MATERIAL FOR THIS EXERCISE:
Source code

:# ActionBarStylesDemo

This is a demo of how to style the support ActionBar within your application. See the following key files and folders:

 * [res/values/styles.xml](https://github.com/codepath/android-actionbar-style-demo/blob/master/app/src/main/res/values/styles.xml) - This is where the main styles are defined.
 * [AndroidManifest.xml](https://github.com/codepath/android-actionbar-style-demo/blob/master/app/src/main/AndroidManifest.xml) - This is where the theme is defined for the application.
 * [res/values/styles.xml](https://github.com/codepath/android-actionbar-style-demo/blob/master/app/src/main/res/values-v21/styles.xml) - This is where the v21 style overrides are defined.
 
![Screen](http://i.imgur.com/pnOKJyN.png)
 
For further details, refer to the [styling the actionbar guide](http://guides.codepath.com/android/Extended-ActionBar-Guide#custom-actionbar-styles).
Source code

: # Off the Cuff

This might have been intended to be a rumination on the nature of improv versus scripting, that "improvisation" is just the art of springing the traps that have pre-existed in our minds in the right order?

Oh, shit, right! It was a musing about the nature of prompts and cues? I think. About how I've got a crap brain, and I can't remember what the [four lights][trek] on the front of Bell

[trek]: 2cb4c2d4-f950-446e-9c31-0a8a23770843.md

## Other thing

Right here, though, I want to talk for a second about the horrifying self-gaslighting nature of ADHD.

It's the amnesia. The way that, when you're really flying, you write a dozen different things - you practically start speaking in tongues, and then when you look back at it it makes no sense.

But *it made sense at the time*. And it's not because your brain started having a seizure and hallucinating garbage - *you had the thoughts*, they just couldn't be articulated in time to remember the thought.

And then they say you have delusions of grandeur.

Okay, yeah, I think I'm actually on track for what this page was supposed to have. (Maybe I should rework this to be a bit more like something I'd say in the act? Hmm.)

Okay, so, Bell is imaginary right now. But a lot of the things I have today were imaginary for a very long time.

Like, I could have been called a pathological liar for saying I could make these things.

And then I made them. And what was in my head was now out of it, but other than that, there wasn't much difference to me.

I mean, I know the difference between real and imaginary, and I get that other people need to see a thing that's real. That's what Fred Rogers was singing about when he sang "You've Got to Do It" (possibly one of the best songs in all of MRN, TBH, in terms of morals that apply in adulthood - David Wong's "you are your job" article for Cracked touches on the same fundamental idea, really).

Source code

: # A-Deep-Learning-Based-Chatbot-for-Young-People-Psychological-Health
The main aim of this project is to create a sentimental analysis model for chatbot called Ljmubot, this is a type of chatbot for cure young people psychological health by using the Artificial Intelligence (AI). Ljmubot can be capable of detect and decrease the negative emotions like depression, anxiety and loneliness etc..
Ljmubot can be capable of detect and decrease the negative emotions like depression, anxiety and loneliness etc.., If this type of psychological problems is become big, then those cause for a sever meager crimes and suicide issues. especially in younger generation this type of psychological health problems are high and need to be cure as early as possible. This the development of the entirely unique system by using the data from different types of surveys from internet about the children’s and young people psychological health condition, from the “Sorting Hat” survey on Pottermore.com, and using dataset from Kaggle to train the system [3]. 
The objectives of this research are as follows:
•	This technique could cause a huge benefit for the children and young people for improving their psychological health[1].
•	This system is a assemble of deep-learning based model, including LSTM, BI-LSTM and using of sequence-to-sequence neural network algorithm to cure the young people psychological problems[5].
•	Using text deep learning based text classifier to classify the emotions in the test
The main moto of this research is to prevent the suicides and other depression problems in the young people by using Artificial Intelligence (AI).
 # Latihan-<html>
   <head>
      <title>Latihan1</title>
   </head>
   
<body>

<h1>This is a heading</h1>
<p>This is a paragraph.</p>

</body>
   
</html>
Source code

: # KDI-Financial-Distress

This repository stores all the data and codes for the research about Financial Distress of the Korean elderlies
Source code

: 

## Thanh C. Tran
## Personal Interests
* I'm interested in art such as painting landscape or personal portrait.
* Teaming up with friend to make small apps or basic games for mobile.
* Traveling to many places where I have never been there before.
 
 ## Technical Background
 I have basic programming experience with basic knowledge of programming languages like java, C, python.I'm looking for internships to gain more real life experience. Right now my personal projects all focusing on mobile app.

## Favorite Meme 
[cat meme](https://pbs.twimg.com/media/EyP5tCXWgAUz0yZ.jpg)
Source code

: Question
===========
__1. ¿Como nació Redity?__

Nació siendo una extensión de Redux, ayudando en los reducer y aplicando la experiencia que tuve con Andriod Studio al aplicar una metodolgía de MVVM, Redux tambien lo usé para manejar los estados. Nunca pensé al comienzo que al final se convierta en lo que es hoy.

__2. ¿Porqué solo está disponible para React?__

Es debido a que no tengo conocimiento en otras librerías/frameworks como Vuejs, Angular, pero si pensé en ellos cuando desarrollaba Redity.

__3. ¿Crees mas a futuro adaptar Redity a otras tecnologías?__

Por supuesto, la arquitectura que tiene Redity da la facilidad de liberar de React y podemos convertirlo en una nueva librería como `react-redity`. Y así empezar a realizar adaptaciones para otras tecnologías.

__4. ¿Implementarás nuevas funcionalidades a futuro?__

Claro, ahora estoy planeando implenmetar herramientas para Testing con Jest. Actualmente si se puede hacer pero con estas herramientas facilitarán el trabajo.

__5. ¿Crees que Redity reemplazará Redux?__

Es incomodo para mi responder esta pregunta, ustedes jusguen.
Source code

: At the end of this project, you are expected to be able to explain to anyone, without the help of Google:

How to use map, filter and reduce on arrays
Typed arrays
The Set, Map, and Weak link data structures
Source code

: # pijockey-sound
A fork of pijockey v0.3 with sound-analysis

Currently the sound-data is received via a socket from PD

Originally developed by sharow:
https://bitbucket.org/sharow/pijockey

YOUR OBJECTIVE:
Output all entries again exactly; no line may be altered.

SOLUTION TO THIS TASK:
Source code

:# ActionBarStylesDemo

This is a demo of how to style the support ActionBar within your application. See the following key files and folders:

 * [res/values/styles.xml](https://github.com/codepath/android-actionbar-style-demo/blob/master/app/src/main/res/values/styles.xml) - This is where the main styles are defined.
 * [AndroidManifest.xml](https://github.com/codepath/android-actionbar-style-demo/blob/master/app/src/main/AndroidManifest.xml) - This is where the theme is defined for the application.
 * [res/values/styles.xml](https://github.com/codepath/android-actionbar-style-demo/blob/master/app/src/main/res/values-v21/styles.xml) - This is where the v21 style overrides are defined.
 
![Screen](http://i.imgur.com/pnOKJyN.png)
 
For further details, refer to the [styling the actionbar guide](http://guides.codepath.com/android/Extended-ActionBar-Guide#custom-actionbar-styles).
Source code

: # Off the Cuff

This might have been intended to be a rumination on the nature of improv versus scripting, that "improvisation" is just the art of springing the traps that have pre-existed in our minds in the right order?

Oh, shit, right! It was a musing about the nature of prompts and cues? I think. About how I've got a crap brain, and I can't remember what the [four lights][trek] on the front of Bell

[trek]: 2cb4c2d4-f950-446e-9c31-0a8a23770843.md

## Other thing

Right here, though, I want to talk for a second about the horrifying self-gaslighting nature of ADHD.

It's the amnesia. The way that, when you're really flying, you write a dozen different things - you practically start speaking in tongues, and then when you look back at it it makes no sense.

But *it made sense at the time*. And it's not because your brain started having a seizure and hallucinating garbage - *you had the thoughts*, they just couldn't be articulated in time to remember the thought.

And then they say you have delusions of grandeur.

Okay, yeah, I think I'm actually on track for what this page was supposed to have. (Maybe I should rework this to be a bit more like something I'd say in the act? Hmm.)

Okay, so, Bell is imaginary right now. But a lot of the things I have today were imaginary for a very long time.

Like, I could have been called a pathological liar for saying I could make these things.

And then I made them. And what was in my head was now out of it, but other than that, there wasn't much difference to me.

I mean, I know the difference between real and imaginary, and I get that other people need to see a thing that's real. That's what Fred Rogers was singing about when he sang "You've Got to Do It" (possibly one of the best songs in all of MRN, TBH, in terms of morals that apply in adulthood - David Wong's "you are your job" article for Cracked touches on the same fundamental idea, really).

Source code

: # A-Deep-Learning-Based-Chatbot-for-Young-People-Psychological-Health
The main aim of this project is to create a sentimental analysis model for chatbot called Ljmubot, this is a type of chatbot for cure young people psychological health by using the Artificial Intelligence (AI). Ljmubot can be capable of detect and decrease the negative emotions like depression, anxiety and loneliness etc..
Ljmubot can be capable of detect and decrease the negative emotions like depression, anxiety and loneliness etc.., If this type of psychological problems is become big, then those cause for a sever meager crimes and suicide issues. especially in younger generation this type of psychological health problems are high and need to be cure as early as possible. This the development of the entirely unique system by using the data from different types of surveys from internet about the children’s and young people psychological health condition, from the “Sorting Hat” survey on Pottermore.com, and using dataset from Kaggle to train the system [3]. 
The objectives of this research are as follows:
•	This technique could cause a huge benefit for the children and young people for improving their psychological health[1].
•	This system is a assemble of deep-learning based model, including LSTM, BI-LSTM and using of sequence-to-sequence neural network algorithm to cure the young people psychological problems[5].
•	Using text deep learning based text classifier to classify the emotions in the test
The main moto of this research is to prevent the suicides and other depression problems in the young people by using Artificial Intelligence (AI).
 # Latihan-<html>
   <head>
      <title>Latihan1</title>
   </head>
   
<body>

<h1>This is a heading</h1>
<p>This is a paragraph.</p>

</body>
   
</html>
Source code

: # KDI-Financial-Distress

This repository stores all the data and codes for the research about Financial Distress of the Korean elderlies
Source code

: 

## Thanh C. Tran
## Personal Interests
* I'm interested in art such as painting landscape or personal portrait.
* Teaming up with friend to make small apps or basic games for mobile.
* Traveling to many places where I have never been there before.
 
 ## Technical Background
 I have basic programming experience with basic knowledge of programming languages like java, C, python.I'm looking for internships to gain more real life experience. Right now my personal projects all focusing on mobile app.

## Favorite Meme 
[cat meme](https://pbs.twimg.com/media/EyP5tCXWgAUz0yZ.jpg)
Source code

: Question
===========
__1. ¿Como nació Redity?__

Nació siendo una extensión de Redux, ayudando en los reducer y aplicando la experiencia que tuve con Andriod Studio al aplicar una metodolgía de MVVM, Redux tambien lo usé para manejar los estados. Nunca pensé al comienzo que al final se convierta en lo que es hoy.

__2. ¿Porqué solo está disponible para React?__

Es debido a que no tengo conocimiento en otras librerías/frameworks como Vuejs, Angular, pero si pensé en ellos cuando desarrollaba Redity.

__3. ¿Crees mas a futuro adaptar Redity a otras tecnologías?__

Por supuesto, la arquitectura que tiene Redity da la facilidad de liberar de React y podemos convertirlo en una nueva librería como `react-redity`. Y así empezar a realizar adaptaciones para otras tecnologías.

__4. ¿Implementarás nuevas funcionalidades a futuro?__

Claro, ahora estoy planeando implenmetar herramientas para Testing con Jest. Actualmente si se puede hacer pero con estas herramientas facilitarán el trabajo.

__5. ¿Crees que Redity reemplazará Redux?__

Es incomodo para mi responder esta pregunta, ustedes jusguen.
Source code

: At the end of this project, you are expected to be able to explain to anyone, without the help of Google:

How to use map, filter and reduce on arrays
Typed arrays
The Set, Map, and Weak link data structures
Source code

: # pijockey-sound
A fork of pijockey v0.3 with sound-analysis

Currently the sound-data is received via a socket from PD

Originally developed by sharow:
https://bitbucket.org/sharow/pijockey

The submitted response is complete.